SINCE Boris Johnson entered 10 Downing Street last month, numerous historical parallels have been made for his political leadership, with figures from Ronald Reagan to Winston Churchill, and indeed a more contemporary one in Donald Trump. Yet, the closest analogy may be with George W Bush, given the significant similarities between his and Mr Johnson's political playbooks.

Not only did both win power with a precarious electoral mandate that they took as cover for radical right-wing action, despite pledges to govern from the political centre ground. In addition, Mr Johnson now looks likely to copy from Mr Bush a relentlessly focused campaign to renew power based on appeals to patriotism at a time of major national challenge.

Like Mr Johnson, Mr Bush was elected to power with a contested electoral mandate. While the new UK prime minister won a majority of the approximately 160,000 Conservative Party members - around 0.2 per cent of the UK electorate - the then-US president became in 2000 the first person to win the electoral college, but lose the popular vote since 1888, a feat since repeated by Mr Trump in 2016.

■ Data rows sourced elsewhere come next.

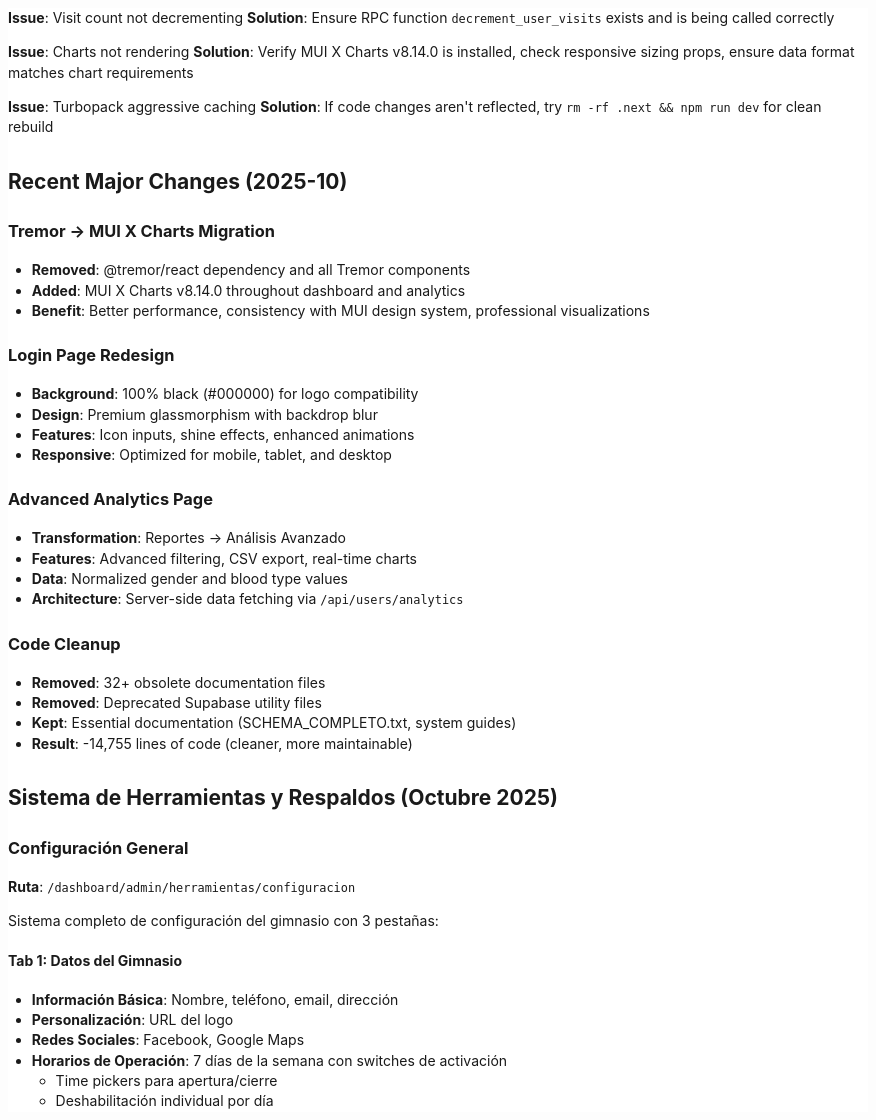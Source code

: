 **Issue**: Visit count not decrementing
**Solution**: Ensure RPC function `decrement_user_visits` exists and is being called correctly

**Issue**: Charts not rendering
**Solution**: Verify MUI X Charts v8.14.0 is installed, check responsive sizing props, ensure data format matches chart requirements

**Issue**: Turbopack aggressive caching
**Solution**: If code changes aren't reflected, try `rm -rf .next && npm run dev` for clean rebuild

## Recent Major Changes (2025-10)

### Tremor → MUI X Charts Migration
- **Removed**: @tremor/react dependency and all Tremor components
- **Added**: MUI X Charts v8.14.0 throughout dashboard and analytics
- **Benefit**: Better performance, consistency with MUI design system, professional visualizations

### Login Page Redesign
- **Background**: 100% black (#000000) for logo compatibility
- **Design**: Premium glassmorphism with backdrop blur
- **Features**: Icon inputs, shine effects, enhanced animations
- **Responsive**: Optimized for mobile, tablet, and desktop

### Advanced Analytics Page
- **Transformation**: Reportes → Análisis Avanzado
- **Features**: Advanced filtering, CSV export, real-time charts
- **Data**: Normalized gender and blood type values
- **Architecture**: Server-side data fetching via `/api/users/analytics`

### Code Cleanup
- **Removed**: 32+ obsolete documentation files
- **Removed**: Deprecated Supabase utility files
- **Kept**: Essential documentation (SCHEMA_COMPLETO.txt, system guides)
- **Result**: -14,755 lines of code (cleaner, more maintainable)

## Sistema de Herramientas y Respaldos (Octubre 2025)

### Configuración General
**Ruta**: `/dashboard/admin/herramientas/configuracion`

Sistema completo de configuración del gimnasio con 3 pestañas:

#### Tab 1: Datos del Gimnasio
- **Información Básica**: Nombre, teléfono, email, dirección
- **Personalización**: URL del logo
- **Redes Sociales**: Facebook, Google Maps
- **Horarios de Operación**: 7 días de la semana con switches de activación
  - Time pickers para apertura/cierre
  - Deshabilitación individual por día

Mr Bush's election mandate was further tarnished by the fact that it was ultimately sealed by the US Supreme Court after a heavily contested result in Florida. To some significant controversy, Conservative justices on the Supreme Court overturned a decision of the Florida Supreme Court on its interpretation of Florida law, overriding their normal deference to state courts, and sealing for Mr Bush an official margin of victory in that state of just 537 votes out of six million cast, with further vote recounting stopped in its tracks.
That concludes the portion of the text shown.